DATA SHOWN: Begin
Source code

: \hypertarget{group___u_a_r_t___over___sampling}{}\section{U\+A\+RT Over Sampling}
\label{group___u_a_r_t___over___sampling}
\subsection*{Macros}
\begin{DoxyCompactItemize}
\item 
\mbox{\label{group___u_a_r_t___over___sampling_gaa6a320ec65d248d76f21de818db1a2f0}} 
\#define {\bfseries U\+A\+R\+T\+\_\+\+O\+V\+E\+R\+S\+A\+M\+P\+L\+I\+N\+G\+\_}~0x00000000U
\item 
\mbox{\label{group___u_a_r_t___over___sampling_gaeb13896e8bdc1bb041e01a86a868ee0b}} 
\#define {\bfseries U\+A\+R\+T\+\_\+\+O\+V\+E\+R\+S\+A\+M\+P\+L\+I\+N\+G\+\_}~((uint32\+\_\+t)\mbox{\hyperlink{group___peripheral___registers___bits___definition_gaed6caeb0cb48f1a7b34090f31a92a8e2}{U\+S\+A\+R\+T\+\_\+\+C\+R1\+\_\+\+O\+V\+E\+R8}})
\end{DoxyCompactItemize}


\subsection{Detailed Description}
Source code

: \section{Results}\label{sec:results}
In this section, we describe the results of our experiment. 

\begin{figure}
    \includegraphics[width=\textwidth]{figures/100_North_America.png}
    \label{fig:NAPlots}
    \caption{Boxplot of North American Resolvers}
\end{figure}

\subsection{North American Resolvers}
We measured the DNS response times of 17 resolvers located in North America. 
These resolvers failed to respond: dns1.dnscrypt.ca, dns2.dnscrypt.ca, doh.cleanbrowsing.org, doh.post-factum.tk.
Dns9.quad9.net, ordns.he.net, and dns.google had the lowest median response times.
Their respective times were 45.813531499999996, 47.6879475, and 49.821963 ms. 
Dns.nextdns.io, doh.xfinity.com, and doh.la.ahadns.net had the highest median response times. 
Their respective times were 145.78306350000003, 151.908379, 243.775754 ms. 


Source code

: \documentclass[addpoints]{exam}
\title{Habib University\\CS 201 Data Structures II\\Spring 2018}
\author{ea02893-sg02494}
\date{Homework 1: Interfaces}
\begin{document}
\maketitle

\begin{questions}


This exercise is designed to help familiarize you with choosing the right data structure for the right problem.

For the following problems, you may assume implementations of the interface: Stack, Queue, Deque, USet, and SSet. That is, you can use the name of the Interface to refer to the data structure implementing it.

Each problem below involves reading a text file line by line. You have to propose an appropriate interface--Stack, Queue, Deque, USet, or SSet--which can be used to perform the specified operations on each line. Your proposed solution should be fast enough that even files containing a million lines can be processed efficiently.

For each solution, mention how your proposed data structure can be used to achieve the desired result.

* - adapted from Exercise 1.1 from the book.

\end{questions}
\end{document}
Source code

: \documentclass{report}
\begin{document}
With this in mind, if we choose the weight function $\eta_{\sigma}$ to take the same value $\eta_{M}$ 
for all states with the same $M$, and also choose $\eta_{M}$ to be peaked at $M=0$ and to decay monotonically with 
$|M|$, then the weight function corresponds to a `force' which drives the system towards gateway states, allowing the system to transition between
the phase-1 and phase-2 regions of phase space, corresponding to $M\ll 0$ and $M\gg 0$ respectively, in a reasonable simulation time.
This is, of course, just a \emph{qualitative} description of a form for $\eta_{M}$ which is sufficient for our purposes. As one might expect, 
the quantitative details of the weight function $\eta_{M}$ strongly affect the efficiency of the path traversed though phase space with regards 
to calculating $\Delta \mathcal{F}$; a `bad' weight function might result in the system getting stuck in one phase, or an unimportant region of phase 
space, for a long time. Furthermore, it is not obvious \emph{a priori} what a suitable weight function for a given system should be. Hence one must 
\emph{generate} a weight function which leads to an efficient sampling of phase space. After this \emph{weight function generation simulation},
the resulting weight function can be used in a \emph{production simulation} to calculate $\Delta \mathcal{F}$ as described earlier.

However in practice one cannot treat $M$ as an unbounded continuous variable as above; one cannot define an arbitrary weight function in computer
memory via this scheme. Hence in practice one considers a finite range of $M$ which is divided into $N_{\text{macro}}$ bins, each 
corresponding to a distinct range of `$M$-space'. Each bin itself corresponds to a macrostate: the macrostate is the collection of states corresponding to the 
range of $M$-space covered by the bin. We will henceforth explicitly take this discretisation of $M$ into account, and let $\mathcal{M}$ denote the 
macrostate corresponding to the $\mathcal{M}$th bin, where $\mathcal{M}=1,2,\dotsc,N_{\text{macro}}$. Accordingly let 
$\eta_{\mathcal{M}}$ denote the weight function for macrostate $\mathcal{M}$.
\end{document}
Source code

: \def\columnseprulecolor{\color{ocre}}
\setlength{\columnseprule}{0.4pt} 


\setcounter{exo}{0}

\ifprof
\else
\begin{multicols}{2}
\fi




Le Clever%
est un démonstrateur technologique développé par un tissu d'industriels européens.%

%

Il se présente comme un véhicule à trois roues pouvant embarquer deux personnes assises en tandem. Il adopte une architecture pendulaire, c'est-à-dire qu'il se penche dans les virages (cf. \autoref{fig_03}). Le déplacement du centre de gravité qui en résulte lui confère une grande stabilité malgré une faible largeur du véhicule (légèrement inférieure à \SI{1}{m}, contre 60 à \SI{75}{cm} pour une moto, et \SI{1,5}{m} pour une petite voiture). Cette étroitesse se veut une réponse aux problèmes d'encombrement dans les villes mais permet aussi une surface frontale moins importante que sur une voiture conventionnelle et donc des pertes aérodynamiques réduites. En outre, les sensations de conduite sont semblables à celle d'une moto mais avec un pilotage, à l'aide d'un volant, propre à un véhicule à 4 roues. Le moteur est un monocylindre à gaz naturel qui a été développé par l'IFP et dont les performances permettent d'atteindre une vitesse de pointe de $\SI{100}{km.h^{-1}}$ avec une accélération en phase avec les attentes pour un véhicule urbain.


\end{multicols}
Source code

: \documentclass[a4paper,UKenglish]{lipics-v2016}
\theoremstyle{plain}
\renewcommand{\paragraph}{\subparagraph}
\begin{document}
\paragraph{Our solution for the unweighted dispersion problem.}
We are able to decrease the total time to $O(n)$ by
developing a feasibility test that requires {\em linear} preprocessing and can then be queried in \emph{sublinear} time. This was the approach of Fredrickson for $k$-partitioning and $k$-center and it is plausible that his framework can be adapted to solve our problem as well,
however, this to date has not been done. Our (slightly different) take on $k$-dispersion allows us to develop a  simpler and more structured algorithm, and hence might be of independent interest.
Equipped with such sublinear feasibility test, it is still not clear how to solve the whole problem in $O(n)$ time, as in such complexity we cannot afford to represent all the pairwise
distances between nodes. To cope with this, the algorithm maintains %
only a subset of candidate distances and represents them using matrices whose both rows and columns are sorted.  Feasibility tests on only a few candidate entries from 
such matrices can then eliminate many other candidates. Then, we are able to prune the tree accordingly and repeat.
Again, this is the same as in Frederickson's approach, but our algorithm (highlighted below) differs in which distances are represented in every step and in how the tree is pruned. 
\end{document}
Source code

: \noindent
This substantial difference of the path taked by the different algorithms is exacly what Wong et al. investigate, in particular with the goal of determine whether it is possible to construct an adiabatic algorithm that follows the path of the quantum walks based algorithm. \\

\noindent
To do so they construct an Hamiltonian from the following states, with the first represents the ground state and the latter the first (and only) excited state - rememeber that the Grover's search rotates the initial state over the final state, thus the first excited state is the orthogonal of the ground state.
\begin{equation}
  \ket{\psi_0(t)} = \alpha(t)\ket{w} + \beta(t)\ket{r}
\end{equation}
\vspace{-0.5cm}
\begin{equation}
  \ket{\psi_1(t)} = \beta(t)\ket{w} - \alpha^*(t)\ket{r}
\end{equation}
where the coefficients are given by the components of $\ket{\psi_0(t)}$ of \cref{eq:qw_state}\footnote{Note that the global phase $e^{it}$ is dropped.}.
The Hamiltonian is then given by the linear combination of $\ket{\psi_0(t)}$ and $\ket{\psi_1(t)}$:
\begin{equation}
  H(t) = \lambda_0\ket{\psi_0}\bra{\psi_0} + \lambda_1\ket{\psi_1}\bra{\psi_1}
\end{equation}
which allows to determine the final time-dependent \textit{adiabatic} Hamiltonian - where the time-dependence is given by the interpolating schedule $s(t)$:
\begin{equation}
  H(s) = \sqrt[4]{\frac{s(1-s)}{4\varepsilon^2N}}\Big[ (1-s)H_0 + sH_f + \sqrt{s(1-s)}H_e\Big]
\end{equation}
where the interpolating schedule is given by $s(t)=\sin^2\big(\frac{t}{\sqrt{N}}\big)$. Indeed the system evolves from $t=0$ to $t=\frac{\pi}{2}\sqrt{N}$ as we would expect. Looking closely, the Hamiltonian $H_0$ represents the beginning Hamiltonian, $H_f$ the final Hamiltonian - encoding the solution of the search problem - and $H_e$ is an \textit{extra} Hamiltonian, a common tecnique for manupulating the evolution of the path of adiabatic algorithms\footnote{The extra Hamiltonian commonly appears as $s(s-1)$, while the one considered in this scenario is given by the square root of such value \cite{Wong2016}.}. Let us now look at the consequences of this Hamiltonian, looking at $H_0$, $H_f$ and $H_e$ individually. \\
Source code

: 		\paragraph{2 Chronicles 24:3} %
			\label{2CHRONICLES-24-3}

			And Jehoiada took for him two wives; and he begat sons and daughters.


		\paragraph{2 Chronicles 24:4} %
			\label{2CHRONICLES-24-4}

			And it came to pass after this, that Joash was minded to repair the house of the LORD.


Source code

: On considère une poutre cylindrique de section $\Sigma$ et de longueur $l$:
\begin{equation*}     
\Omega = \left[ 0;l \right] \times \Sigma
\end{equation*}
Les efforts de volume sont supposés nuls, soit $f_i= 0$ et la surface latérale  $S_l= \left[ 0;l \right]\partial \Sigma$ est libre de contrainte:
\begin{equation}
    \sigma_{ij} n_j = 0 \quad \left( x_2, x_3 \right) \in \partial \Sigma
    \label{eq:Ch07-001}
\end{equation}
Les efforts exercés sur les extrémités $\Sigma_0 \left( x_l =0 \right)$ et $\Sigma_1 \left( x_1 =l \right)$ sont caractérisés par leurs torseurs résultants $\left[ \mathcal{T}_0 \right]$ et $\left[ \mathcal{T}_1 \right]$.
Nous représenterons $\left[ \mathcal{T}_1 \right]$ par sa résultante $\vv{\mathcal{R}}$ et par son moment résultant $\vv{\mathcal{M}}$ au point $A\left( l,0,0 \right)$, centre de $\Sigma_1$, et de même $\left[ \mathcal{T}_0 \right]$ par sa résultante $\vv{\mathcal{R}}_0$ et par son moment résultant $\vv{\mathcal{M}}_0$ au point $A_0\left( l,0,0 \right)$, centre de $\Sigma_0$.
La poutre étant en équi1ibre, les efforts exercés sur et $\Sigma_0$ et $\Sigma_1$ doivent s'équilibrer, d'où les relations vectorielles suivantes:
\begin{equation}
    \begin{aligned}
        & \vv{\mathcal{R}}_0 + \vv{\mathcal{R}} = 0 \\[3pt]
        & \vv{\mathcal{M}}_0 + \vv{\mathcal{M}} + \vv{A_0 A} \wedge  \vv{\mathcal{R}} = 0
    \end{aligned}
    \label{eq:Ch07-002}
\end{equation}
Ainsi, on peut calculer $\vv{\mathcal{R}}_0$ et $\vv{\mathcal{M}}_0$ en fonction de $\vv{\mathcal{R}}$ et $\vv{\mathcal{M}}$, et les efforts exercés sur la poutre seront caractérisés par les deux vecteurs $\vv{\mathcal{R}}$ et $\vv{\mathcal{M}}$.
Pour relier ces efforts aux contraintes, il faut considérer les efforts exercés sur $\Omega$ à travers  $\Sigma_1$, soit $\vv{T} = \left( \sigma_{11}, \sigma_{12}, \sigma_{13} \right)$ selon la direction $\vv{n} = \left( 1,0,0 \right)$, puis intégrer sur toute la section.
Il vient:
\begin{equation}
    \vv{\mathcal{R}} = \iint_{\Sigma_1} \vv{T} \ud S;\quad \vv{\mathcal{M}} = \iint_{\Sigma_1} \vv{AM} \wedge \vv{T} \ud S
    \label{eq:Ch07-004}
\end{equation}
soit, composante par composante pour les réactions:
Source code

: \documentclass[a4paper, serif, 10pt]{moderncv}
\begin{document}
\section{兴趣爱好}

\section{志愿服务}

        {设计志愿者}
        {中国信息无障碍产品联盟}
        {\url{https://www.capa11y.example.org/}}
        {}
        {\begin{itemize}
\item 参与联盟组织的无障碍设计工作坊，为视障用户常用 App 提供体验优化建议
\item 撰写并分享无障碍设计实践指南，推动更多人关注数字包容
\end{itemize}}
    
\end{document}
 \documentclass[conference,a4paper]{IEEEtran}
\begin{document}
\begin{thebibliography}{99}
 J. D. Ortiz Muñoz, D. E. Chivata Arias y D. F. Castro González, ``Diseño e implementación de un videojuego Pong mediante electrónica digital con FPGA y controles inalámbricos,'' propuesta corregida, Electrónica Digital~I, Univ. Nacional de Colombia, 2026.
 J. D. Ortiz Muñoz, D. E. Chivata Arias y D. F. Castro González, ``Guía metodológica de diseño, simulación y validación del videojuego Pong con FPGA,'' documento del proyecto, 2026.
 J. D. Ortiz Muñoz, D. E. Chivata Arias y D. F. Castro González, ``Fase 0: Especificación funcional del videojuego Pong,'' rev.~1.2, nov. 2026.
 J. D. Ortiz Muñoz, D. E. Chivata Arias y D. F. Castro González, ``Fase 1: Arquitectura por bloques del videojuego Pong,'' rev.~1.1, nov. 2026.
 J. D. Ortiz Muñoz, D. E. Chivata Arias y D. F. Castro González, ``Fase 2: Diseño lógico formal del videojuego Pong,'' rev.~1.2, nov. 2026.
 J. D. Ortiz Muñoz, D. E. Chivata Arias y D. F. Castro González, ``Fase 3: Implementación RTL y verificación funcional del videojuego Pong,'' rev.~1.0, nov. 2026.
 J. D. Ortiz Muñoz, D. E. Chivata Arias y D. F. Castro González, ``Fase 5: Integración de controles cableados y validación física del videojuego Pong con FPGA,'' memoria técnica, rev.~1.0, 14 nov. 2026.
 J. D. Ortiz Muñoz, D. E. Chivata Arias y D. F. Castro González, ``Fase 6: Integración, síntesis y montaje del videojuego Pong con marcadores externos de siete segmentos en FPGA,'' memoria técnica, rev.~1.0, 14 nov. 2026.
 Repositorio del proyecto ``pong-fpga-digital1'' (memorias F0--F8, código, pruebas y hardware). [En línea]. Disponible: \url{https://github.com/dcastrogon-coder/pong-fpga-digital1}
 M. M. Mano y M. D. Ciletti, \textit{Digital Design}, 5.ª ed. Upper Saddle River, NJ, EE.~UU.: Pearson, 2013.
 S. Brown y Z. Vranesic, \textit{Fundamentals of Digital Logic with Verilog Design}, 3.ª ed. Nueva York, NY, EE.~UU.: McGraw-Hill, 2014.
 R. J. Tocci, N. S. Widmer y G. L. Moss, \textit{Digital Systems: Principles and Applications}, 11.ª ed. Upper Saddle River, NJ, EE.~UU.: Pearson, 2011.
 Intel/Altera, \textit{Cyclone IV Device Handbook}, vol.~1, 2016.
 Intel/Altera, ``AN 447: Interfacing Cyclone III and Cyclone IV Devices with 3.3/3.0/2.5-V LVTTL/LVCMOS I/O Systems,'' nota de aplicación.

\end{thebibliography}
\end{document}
DATA SHOWN: End
From the records, determine the number of lines holding the word "following", and state that number only.

### WRITTEN RESPONSE
2